My Worked Projects

One of the most common confusions arises among the modern technologies such as artificial intelligence, machine learning, big data, data science, deep learning and more. While they are all closely interconnected, each has a distinct purpose and functionality. Over the past few years, the popularity of these technologies has risen to such an extent that several companies have now woken up to their importance on massive levels and are increasingly looking to implement them for their business growth.

However, among aspirants, there seem to be clouds of misconceptions surrounding these various technologies.

DataScience Life Cycle

Projects

House Price -Linear Regression

A house value is simply more than location and square footage. Like the features that make up a person, an educated party would want to know all aspects that give a house its value.
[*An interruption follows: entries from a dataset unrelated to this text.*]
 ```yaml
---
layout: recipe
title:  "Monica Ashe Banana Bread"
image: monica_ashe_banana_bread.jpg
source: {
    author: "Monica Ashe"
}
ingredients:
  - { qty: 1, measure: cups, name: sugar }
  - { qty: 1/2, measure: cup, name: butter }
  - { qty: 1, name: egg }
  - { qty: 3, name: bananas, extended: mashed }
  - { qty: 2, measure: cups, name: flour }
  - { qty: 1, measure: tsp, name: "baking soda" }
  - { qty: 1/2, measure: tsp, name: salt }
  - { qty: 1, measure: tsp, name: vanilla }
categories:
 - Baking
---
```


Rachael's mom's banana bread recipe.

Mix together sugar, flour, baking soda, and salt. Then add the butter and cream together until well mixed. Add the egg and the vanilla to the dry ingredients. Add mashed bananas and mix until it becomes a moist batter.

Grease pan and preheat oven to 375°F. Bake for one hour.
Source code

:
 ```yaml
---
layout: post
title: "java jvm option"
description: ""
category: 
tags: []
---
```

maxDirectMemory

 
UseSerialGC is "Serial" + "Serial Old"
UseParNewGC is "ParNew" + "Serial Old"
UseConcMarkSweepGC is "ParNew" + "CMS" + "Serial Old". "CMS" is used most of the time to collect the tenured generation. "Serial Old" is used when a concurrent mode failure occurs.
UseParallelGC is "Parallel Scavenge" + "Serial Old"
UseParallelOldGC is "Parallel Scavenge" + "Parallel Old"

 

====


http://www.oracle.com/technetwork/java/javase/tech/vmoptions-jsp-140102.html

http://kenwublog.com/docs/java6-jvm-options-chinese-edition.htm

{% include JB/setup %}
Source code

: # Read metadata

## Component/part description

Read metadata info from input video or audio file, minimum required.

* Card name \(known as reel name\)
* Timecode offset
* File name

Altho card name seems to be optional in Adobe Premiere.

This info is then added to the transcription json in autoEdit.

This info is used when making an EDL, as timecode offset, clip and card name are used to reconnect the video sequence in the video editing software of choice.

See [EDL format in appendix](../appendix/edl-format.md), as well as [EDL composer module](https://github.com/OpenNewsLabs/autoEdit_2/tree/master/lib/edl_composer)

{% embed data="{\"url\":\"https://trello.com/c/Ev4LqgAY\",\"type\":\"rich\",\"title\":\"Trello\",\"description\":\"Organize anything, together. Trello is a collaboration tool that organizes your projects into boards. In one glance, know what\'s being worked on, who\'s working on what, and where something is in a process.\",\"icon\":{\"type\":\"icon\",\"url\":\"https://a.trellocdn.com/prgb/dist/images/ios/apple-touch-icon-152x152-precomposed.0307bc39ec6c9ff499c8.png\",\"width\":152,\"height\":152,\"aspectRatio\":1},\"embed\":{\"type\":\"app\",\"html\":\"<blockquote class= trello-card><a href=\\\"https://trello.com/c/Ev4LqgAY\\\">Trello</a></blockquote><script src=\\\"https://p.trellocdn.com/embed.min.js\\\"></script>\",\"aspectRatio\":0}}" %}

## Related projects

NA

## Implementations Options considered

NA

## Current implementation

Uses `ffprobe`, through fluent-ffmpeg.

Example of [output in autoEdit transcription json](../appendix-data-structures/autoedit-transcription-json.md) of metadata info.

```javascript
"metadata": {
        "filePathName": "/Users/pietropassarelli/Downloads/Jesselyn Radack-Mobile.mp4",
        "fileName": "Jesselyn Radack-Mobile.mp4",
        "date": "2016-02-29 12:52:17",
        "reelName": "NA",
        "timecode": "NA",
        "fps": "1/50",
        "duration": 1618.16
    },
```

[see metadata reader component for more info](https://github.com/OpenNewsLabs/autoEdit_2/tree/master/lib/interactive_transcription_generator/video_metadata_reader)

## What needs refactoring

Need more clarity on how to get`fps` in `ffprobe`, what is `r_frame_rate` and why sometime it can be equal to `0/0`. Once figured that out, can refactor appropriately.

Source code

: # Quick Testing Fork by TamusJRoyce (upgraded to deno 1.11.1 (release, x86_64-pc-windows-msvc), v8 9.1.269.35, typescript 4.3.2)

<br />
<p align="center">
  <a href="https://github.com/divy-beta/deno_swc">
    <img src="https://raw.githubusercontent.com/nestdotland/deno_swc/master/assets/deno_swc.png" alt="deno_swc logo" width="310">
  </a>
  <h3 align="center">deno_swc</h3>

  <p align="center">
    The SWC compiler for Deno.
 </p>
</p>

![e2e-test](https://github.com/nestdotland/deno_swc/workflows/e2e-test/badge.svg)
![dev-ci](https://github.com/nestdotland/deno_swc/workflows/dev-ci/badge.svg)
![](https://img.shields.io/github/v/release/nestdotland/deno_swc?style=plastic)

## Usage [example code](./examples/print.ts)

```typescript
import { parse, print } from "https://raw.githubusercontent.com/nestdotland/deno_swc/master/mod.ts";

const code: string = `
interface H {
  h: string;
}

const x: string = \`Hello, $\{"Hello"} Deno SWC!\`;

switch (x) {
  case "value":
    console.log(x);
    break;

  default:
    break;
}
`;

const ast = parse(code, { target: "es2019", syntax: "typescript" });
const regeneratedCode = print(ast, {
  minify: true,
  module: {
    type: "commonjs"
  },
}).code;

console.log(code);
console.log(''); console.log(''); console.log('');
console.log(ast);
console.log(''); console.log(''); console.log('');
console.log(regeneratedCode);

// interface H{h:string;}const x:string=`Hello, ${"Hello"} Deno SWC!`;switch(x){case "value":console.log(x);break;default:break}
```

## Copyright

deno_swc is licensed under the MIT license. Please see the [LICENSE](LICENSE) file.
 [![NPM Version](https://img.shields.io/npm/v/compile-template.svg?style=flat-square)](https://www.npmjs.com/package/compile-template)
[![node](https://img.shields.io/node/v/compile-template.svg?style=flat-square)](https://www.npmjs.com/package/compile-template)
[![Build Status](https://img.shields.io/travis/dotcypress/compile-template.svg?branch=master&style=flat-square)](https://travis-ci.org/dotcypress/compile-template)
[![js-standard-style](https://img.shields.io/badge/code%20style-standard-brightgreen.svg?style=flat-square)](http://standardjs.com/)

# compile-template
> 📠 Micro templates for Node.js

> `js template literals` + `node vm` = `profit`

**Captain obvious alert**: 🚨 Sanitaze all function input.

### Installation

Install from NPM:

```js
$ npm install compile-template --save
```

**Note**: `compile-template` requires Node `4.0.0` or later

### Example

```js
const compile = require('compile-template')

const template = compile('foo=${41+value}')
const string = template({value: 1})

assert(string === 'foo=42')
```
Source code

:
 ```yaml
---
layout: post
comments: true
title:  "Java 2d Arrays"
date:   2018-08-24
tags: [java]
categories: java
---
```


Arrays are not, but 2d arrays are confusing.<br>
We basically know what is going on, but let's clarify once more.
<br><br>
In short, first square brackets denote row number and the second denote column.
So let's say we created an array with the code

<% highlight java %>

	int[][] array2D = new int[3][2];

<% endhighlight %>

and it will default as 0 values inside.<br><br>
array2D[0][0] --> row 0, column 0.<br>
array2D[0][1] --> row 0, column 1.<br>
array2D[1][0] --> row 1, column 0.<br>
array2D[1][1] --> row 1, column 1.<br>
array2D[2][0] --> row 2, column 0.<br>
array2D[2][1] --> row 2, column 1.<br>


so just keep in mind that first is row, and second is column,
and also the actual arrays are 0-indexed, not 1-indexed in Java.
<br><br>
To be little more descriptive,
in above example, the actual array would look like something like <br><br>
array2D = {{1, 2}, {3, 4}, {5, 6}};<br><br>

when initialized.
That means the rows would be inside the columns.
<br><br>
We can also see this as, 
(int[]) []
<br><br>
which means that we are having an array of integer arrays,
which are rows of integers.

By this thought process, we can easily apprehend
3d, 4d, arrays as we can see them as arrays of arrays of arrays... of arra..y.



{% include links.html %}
We are going to take advantage of all of the feature variables available to use and use it to analyze and predict house prices.

#property excersise
import numpy as np
import pandas as pd

# import visuvalization
import matplotlib.pyplot as plt
import seaborn as sb
%matplotlib inline

#import linear
from sklearn.linear_model import LinearRegression

#import train test
from sklearn.model_selection import train_test_split

#import metrics
from sklearn.metrics import r2_score, accuracy_score
from sklearn import metrics
from scipy import stats

pro= pd.read_csv("houseprice.csv")
pro.shape

(21597, 21)

pro.head()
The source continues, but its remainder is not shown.